Akademik Veri Yönetim Sistemi
European Wound Mangagement Association 2023, Milan, İtalya, 3 - 05 Mayıs 2023, ss.1
Aim: The aim of this
study is to produce hybrid dermal grafts containing human skin extracellular
matrix (HS-ECM) using 3-dimensional (3D) bio-printing technology.
Method: The dermis
layer of the human skin tissue obtained from aesthetic surgery operations was
separated from epidermis by enzymatic reactions and removed from its cells
using four different decellularization protocols. The most effective protocol
was selected according to DNA content, histological analysis and FTIR spectrums
of ECM. HS-ECM based hydrogel (1%) with alginate (2%) and gelatin (7%) was used
as an ink for 3D bio-printing. The characterization of 3D hybrid graft was
evaluated in terms of mechanical strength, swelling and biodegradability. For
biocompatibility analysis, human keratinocyte cells seeded on 3D hybrid graft
were analyzed under laser scanning confocal microscope using Live-Dead and
F-actin-DAPI staining.
Results / Discussion: The protocol number IV which
reduced the amount of DNA, exhibited normal tissue integrity, and similar collagen
and glycosaminoglycan contents compared to natural tissue was chosen.
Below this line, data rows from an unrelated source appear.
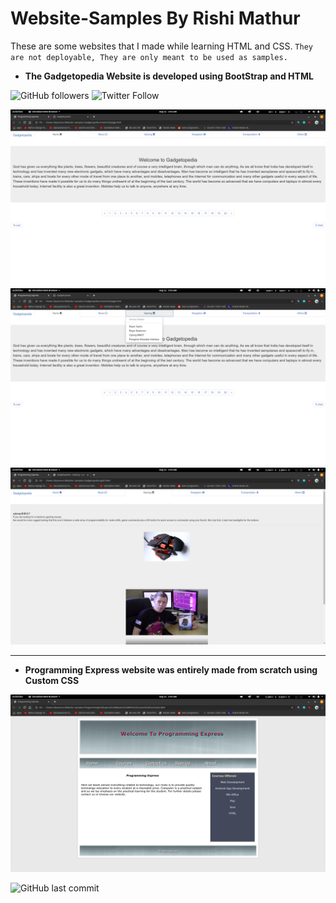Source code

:# Website-Samples By Rishi Mathur

These are some websites that I made while learning HTML and CSS. 
`They are not deployable, They are only meant to be used as samples.`
- __The Gadgetopedia Website is developed using BootStrap and HTML__

![GitHub followers](https://img.shields.io/github/followers/skyrunner360?label=Follow&style=social) ![Twitter Follow](https://img.shields.io/twitter/follow/skyrunner360?style=social) 

![Alt text](./w2.png "Gadgetopedia Homepage")
![Alt text](./w3.png "dropdown menu")
![Alt text](./w4.png "gadget page")

---
- __Programming Express website was entirely made from scratch using Custom CSS__

![Alt text](./w1.png "Interface")

![GitHub last commit](https://img.shields.io/github/last-commit/skyrunner360/Website-Samples)
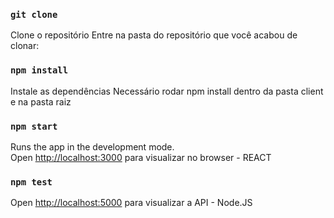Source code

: ### `git clone`
Clone o repositório
Entre na pasta do repositório que você acabou de clonar:

### `npm install`
Instale as dependências
Necessário rodar npm install dentro da pasta client e na pasta raiz

### `npm start`
Runs the app in the development mode.\
Open [http://localhost:3000](http://localhost:3000) para visualizar no browser - REACT


### `npm test`
Open [http://localhost:5000](http://localhost:3000) para visualizar a API - Node.JS
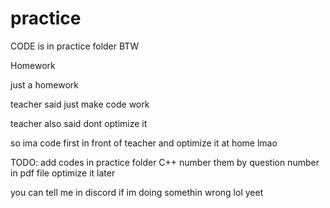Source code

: # practice
CODE is in practice folder BTW

Homework

just a homework

teacher said just make code work

teacher also said dont optimize it

so ima code first in front of teacher and optimize it at home lmao


TODO: 
add codes in  practice folder C++
number them by question number in pdf file
optimize it later

you can tell me in discord if im doing somethin wrong
lol yeet
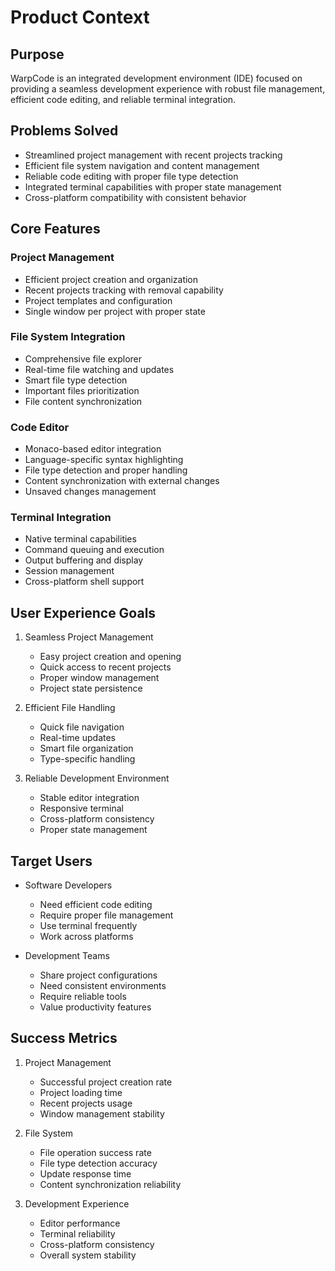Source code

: # Product Context

## Purpose
WarpCode is an integrated development environment (IDE) focused on providing a seamless development experience with robust file management, efficient code editing, and reliable terminal integration.

## Problems Solved
- Streamlined project management with recent projects tracking
- Efficient file system navigation and content management
- Reliable code editing with proper file type detection
- Integrated terminal capabilities with proper state management
- Cross-platform compatibility with consistent behavior

## Core Features

### Project Management
- Efficient project creation and organization
- Recent projects tracking with removal capability
- Project templates and configuration
- Single window per project with proper state

### File System Integration
- Comprehensive file explorer
- Real-time file watching and updates
- Smart file type detection
- Important files prioritization
- File content synchronization

### Code Editor
- Monaco-based editor integration
- Language-specific syntax highlighting
- File type detection and proper handling
- Content synchronization with external changes
- Unsaved changes management

### Terminal Integration
- Native terminal capabilities
- Command queuing and execution
- Output buffering and display
- Session management
- Cross-platform shell support

## User Experience Goals
1. Seamless Project Management
   - Easy project creation and opening
   - Quick access to recent projects
   - Proper window management
   - Project state persistence

2. Efficient File Handling
   - Quick file navigation
   - Real-time updates
   - Smart file organization
   - Type-specific handling

3. Reliable Development Environment
   - Stable editor integration
   - Responsive terminal
   - Cross-platform consistency
   - Proper state management

## Target Users
- Software Developers
  * Need efficient code editing
  * Require proper file management
  * Use terminal frequently
  * Work across platforms

- Development Teams
  * Share project configurations
  * Need consistent environments
  * Require reliable tools
  * Value productivity features

## Success Metrics
1. Project Management
   - Successful project creation rate
   - Project loading time
   - Recent projects usage
   - Window management stability

2. File System
   - File operation success rate
   - File type detection accuracy
   - Update response time
   - Content synchronization reliability

3. Development Experience
   - Editor performance
   - Terminal reliability
   - Cross-platform consistency
   - Overall system stability
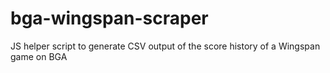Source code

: # bga-wingspan-scraper
JS helper script to generate CSV output of the score history of a Wingspan game on BGA
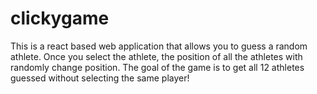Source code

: # clickygame

This is a react based web application that allows you to guess a random athlete. Once you select the athlete, the position of all the athletes with randomly change position. The goal of the game is to get all 12 athletes guessed without selecting the same player!
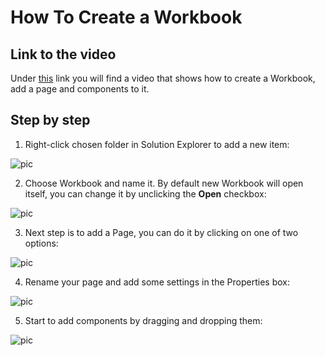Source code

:
# How To Create a Workbook

## Link to the video

Under [this](https://profitbasedocs.blob.core.windows.net/videos/Workbook%20-%20Basics%20-%20creating%20pages%2C%20adding%20parts%2C%20the%20layout%20system.mp4) link you will find a video that shows how to create a Workbook, add a page and components to it. 
<br/>

## Step by step

1. Right-click chosen folder in Solution Explorer to add a new item:

![pic](https://profitbasedocs.blob.core.windows.net/images/HTWb%20(1).png)

2. Choose Workbook and name it. By default new Workbook will open itself, you can change it by unclicking the **Open** checkbox:

![pic](https://profitbasedocs.blob.core.windows.net/images/HTWb%20(2).png)

3. Next step is to add a Page, you can do it by clicking on one of two options:

![pic](https://profitbasedocs.blob.core.windows.net/images/HTWb%20(3).png)

4. Rename your page and add some settings in the Properties box:

![pic](https://profitbasedocs.blob.core.windows.net/images/HTWb%20(4).png)

5. Start to add components by dragging and dropping them:

![pic](https://profitbasedocs.blob.core.windows.net/images/HTWb%20(5).png)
FTIR
spectrums of natural tissue and HS-ECM were displayed similar patterns. Following
the 3D bio-printing, 0.480 mm and 5-layer grid prints were obtained. They exhibited
a maximum tensile strength of 4 kPa, and an elongation of 10% with a strain
value of 0.1. 3D hybrid grafts preserved
their structural integrity in 7 days, and the keratinocyte cells were able to
survive for 14 days and shown their normal morphology.
Conclusion: The present
study suggests that the fabricated 3D hybrid grafts have potential to be used
for regenerative and reconstructive medicine applications.